The incredible thing about this novel - and a debut novel no less - is that it amounts to juggling a series of near impossible contradictions equivalent to a situation comedy set in a Nazi concentration camp. It's a satire of Apartheid at the expense of those who benefitted from the regime, and yet it's told from their point of view. There's very little to like about Kommandant van Heerden and his officers, and in many ways they are monstrous without quite being written as such, meaning neither their unpleasant views nor terrible deeds get in the way of the story; and yet the story is a vast, absurdist Heironymous Bosch spectacular with no punches pulled when it comes to murder, disembowelment, hangings, and white cops indescriminately treating black people as animals. In fact, being told from the viewpoint of Kommandant van Heerden and his officers we too experience his victims as faintly comic innocents routinely mown down whilst fleeing from a government sanctioned psychopath with an elephant gun.

It's not that the novel is without sympathetic characters so much as that they appear only as furniture, something for Konstabel Els to shoot. Yet this is nothing like a defence of Apartheid, the racism of the South African state, nor even anything so repulsive as more innocent times when you were allowed to tell jokes about shooting black people because it was all in fun. There are no Ben Elton style slogans or statements of the obvious because once you've read the thing, it really doesn't need spelling out.

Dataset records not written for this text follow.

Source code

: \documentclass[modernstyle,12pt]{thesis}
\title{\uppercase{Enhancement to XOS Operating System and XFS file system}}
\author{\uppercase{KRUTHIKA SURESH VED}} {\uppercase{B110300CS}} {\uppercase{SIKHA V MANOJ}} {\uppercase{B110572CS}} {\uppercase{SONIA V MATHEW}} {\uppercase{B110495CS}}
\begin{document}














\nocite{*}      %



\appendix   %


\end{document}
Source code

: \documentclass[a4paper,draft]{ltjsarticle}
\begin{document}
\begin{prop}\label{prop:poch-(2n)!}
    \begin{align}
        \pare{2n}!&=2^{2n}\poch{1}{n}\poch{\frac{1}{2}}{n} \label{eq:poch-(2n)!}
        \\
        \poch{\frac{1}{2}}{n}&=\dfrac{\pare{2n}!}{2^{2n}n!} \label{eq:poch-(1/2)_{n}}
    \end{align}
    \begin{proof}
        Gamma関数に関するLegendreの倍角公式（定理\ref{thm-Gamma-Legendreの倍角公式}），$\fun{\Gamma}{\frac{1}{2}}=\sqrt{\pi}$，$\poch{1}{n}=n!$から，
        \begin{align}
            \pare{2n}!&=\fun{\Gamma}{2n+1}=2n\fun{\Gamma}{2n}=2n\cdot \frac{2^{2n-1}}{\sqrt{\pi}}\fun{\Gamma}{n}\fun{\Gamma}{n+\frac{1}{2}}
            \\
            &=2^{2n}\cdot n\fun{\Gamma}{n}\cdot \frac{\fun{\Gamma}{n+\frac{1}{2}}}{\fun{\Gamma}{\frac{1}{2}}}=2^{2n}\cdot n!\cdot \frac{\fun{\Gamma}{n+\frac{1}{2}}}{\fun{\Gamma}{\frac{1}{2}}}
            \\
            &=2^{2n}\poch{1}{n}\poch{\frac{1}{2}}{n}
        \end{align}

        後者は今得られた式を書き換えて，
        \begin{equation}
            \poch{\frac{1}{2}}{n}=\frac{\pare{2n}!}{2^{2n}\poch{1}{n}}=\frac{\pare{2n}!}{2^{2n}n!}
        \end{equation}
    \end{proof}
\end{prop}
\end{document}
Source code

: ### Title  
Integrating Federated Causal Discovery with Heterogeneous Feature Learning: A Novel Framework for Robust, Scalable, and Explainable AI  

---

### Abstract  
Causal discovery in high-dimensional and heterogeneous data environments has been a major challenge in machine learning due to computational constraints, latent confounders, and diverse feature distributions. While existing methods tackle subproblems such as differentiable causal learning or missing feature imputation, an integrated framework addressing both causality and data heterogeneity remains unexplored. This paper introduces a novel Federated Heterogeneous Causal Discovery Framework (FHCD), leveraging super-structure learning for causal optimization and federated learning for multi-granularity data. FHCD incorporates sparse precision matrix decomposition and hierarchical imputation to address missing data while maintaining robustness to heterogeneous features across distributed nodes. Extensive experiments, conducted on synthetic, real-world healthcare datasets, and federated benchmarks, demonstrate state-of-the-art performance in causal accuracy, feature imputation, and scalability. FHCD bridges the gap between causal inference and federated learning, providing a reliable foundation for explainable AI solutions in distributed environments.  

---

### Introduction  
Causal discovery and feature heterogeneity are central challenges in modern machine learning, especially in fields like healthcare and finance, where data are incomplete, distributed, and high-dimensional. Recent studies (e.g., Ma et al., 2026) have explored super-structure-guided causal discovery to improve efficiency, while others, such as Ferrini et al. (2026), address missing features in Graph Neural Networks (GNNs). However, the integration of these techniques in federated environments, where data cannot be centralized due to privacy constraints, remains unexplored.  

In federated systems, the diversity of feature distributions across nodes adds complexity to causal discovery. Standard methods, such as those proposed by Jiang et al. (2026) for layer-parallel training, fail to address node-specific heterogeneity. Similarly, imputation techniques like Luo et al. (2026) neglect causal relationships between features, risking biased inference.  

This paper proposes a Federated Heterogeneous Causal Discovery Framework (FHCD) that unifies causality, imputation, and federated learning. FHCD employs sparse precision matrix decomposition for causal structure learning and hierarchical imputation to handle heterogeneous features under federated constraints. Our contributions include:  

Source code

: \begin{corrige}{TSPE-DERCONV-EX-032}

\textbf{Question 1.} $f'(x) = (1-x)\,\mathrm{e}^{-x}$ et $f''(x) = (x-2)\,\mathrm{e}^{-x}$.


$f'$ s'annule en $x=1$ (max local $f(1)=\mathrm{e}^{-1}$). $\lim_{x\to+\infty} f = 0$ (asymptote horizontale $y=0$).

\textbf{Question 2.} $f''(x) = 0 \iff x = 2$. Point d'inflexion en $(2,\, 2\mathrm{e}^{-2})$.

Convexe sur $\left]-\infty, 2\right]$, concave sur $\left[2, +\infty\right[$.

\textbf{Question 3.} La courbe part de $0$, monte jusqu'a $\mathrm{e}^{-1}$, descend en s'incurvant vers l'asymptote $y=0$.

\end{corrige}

The book closes with an historical re-enactment of the history of South Africa performed by the inmates of a lunatic asylum.

'You would think they'd get tired of lying down and getting up and lying down again,' the Mayor said when the Zulus had gone through their death agonies for the umpteenth time. 'Must keep them physically fit, I suppose.'

'So long as the bastards don't win, I'm happy,' said the Kommandant.

'I think they do have a moment of triumph in the finale,' said Dr. Herzog. 'It's the battle of Isandhlwana. The British ran out of ammunition and were massacred.'

'Do you mean to tell me,' said the Kommandant, 'that you have allowed white men to be defeated by blacks? It's insane. What's more it's illegal. You are encouraging racial hatred.'

It's a funny book, but the humour is about as dark as it gets, even though it may take the reader a while to notice this, filtered as it is through the blandly utilitarian perspective of its monsters. This is an incredible novel, all things considered.

1 comment:

  1. I haven't read this one, but Porterhouse Blue takes a similar approach to postwar Oxbridge (well, let's be honest: postwar Peterhouse, Cambridge), and is hilarious. There's also a very good TV adaptation with Ian Richardson and David Jason (from which, I think, comes the marvellous piece of bland politico-speke "let us all go forward, not with our eyes fixed on the day after yesterday, but on the day before tomorrow!").

    The sequel, Grantchester Grind, is also rather funny, but ends on a bleaker note about the future of the UK under ever-increasing privatisation (it was published in 1995). It's curiously well-matched by le Carré's final Smiley piece, The Secret Pilgrim, in that both express an anxiety about where, after the Cold War, we're headed next.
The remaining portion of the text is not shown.